== WHAT TO WORK ON ==
Could you reproduce the lines below from the one with "to _actually_ get better." through the one with "has no regrets."? Keep both ends and add nothing.

Items listed in a dataset
——

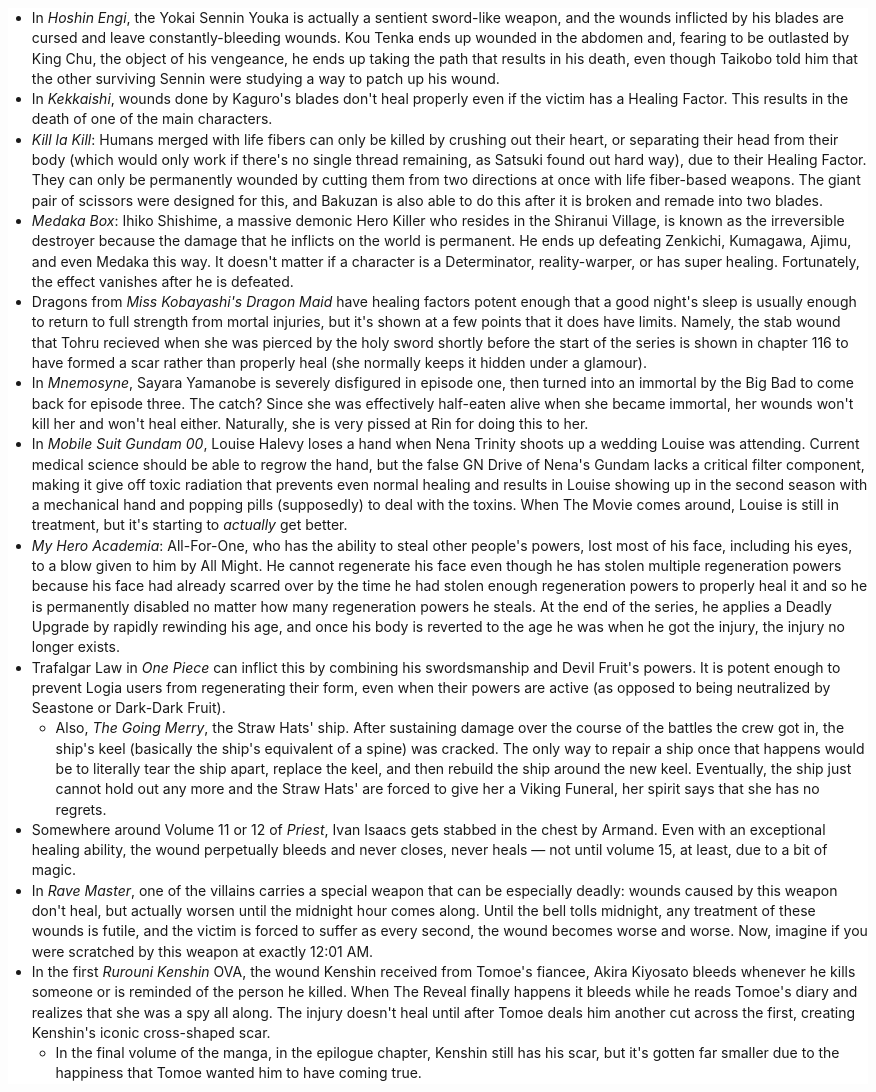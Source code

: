 -   In _Hoshin Engi_, the Yokai Sennin Youka is actually a sentient sword-like weapon, and the wounds inflicted by his blades are cursed and leave constantly-bleeding wounds. Kou Tenka ends up wounded in the abdomen and, fearing to be outlasted by King Chu, the object of his vengeance, he ends up taking the path that results in his death, even though Taikobo told him that the other surviving Sennin were studying a way to patch up his wound.
-   In _Kekkaishi_, wounds done by Kaguro's blades don't heal properly even if the victim has a Healing Factor. This results in the death of one of the main characters.
-   _Kill la Kill_: Humans merged with life fibers can only be killed by crushing out their heart, or separating their head from their body (which would only work if there's no single thread remaining, as Satsuki found out hard way), due to their Healing Factor. They can only be permanently wounded by cutting them from two directions at once with life fiber-based weapons. The giant pair of scissors were designed for this, and Bakuzan is also able to do this after it is broken and remade into two blades.
-   _Medaka Box_: Ihiko Shishime, a massive demonic Hero Killer who resides in the Shiranui Village, is known as the irreversible destroyer because the damage that he inflicts on the world is permanent. He ends up defeating Zenkichi, Kumagawa, Ajimu, and even Medaka this way. It doesn't matter if a character is a Determinator, reality-warper, or has super healing. Fortunately, the effect vanishes after he is defeated.
-   Dragons from _Miss Kobayashi's Dragon Maid_ have healing factors potent enough that a good night's sleep is usually enough to return to full strength from mortal injuries, but it's shown at a few points that it does have limits. Namely, the stab wound that Tohru recieved when she was pierced by the holy sword shortly before the start of the series is shown in chapter 116 to have formed a scar rather than properly heal (she normally keeps it hidden under a glamour).
-   In _Mnemosyne_, Sayara Yamanobe is severely disfigured in episode one, then turned into an immortal by the Big Bad to come back for episode three. The catch? Since she was effectively half-eaten alive when she became immortal, her wounds won't kill her and won't heal either. Naturally, she is very pissed at Rin for doing this to her.
-   In _Mobile Suit Gundam 00_, Louise Halevy loses a hand when Nena Trinity shoots up a wedding Louise was attending. Current medical science should be able to regrow the hand, but the false GN Drive of Nena's Gundam lacks a critical filter component, making it give off toxic radiation that prevents even normal healing and results in Louise showing up in the second season with a mechanical hand and popping pills (supposedly) to deal with the toxins. When The Movie comes around, Louise is still in treatment, but it's starting to _actually_ get better.
-   _My Hero Academia_: All-For-One, who has the ability to steal other people's powers, lost most of his face, including his eyes, to a blow given to him by All Might. He cannot regenerate his face even though he has stolen multiple regeneration powers because his face had already scarred over by the time he had stolen enough regeneration powers to properly heal it and so he is permanently disabled no matter how many regeneration powers he steals. At the end of the series, he applies a Deadly Upgrade by rapidly rewinding his age, and once his body is reverted to the age he was when he got the injury, the injury no longer exists.
-   Trafalgar Law in _One Piece_ can inflict this by combining his swordsmanship and Devil Fruit's powers. It is potent enough to prevent Logia users from regenerating their form, even when their powers are active (as opposed to being neutralized by Seastone or Dark-Dark Fruit).
    -   Also, _The Going Merry_, the Straw Hats' ship. After sustaining damage over the course of the battles the crew got in, the ship's keel (basically the ship's equivalent of a spine) was cracked. The only way to repair a ship once that happens would be to literally tear the ship apart, replace the keel, and then rebuild the ship around the new keel. Eventually, the ship just cannot hold out any more and the Straw Hats' are forced to give her a Viking Funeral, her spirit says that she has no regrets.
-   Somewhere around Volume 11 or 12 of _Priest_, Ivan Isaacs gets stabbed in the chest by Armand. Even with an exceptional healing ability, the wound perpetually bleeds and never closes, never heals — not until volume 15, at least, due to a bit of magic.
-   In _Rave Master_, one of the villains carries a special weapon that can be especially deadly: wounds caused by this weapon don't heal, but actually worsen until the midnight hour comes along. Until the bell tolls midnight, any treatment of these wounds is futile, and the victim is forced to suffer as every second, the wound becomes worse and worse. Now, imagine if you were scratched by this weapon at exactly 12:01 AM.
-   In the first _Rurouni Kenshin_ OVA, the wound Kenshin received from Tomoe's fiancee, Akira Kiyosato bleeds whenever he kills someone or is reminded of the person he killed. When The Reveal finally happens it bleeds while he reads Tomoe's diary and realizes that she was a spy all along. The injury doesn't heal until after Tomoe deals him another cut across the first, creating Kenshin's iconic cross-shaped scar.
    -   In the final volume of the manga, in the epilogue chapter, Kenshin still has his scar, but it's gotten far smaller due to the happiness that Tomoe wanted him to have coming true.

——

== ANSWER BOX ==
-   In _Mobile Suit Gundam 00_, Louise Halevy loses a hand when Nena Trinity shoots up a wedding Louise was attending. Current medical science should be able to regrow the hand, but the false GN Drive of Nena's Gundam lacks a critical filter component, making it give off toxic radiation that prevents even normal healing and results in Louise showing up in the second season with a mechanical hand and popping pills (supposedly) to deal with the toxins. When The Movie comes around, Louise is still in treatment, but it's starting to _actually_ get better.
-   _My Hero Academia_: All-For-One, who has the ability to steal other people's powers, lost most of his face, including his eyes, to a blow given to him by All Might. He cannot regenerate his face even though he has stolen multiple regeneration powers because his face had already scarred over by the time he had stolen enough regeneration powers to properly heal it and so he is permanently disabled no matter how many regeneration powers he steals. At the end of the series, he applies a Deadly Upgrade by rapidly rewinding his age, and once his body is reverted to the age he was when he got the injury, the injury no longer exists.
-   Trafalgar Law in _One Piece_ can inflict this by combining his swordsmanship and Devil Fruit's powers. It is potent enough to prevent Logia users from regenerating their form, even when their powers are active (as opposed to being neutralized by Seastone or Dark-Dark Fruit).
    -   Also, _The Going Merry_, the Straw Hats' ship. After sustaining damage over the course of the battles the crew got in, the ship's keel (basically the ship's equivalent of a spine) was cracked. The only way to repair a ship once that happens would be to literally tear the ship apart, replace the keel, and then rebuild the ship around the new keel. Eventually, the ship just cannot hold out any more and the Straw Hats' are forced to give her a Viking Funeral, her spirit says that she has no regrets.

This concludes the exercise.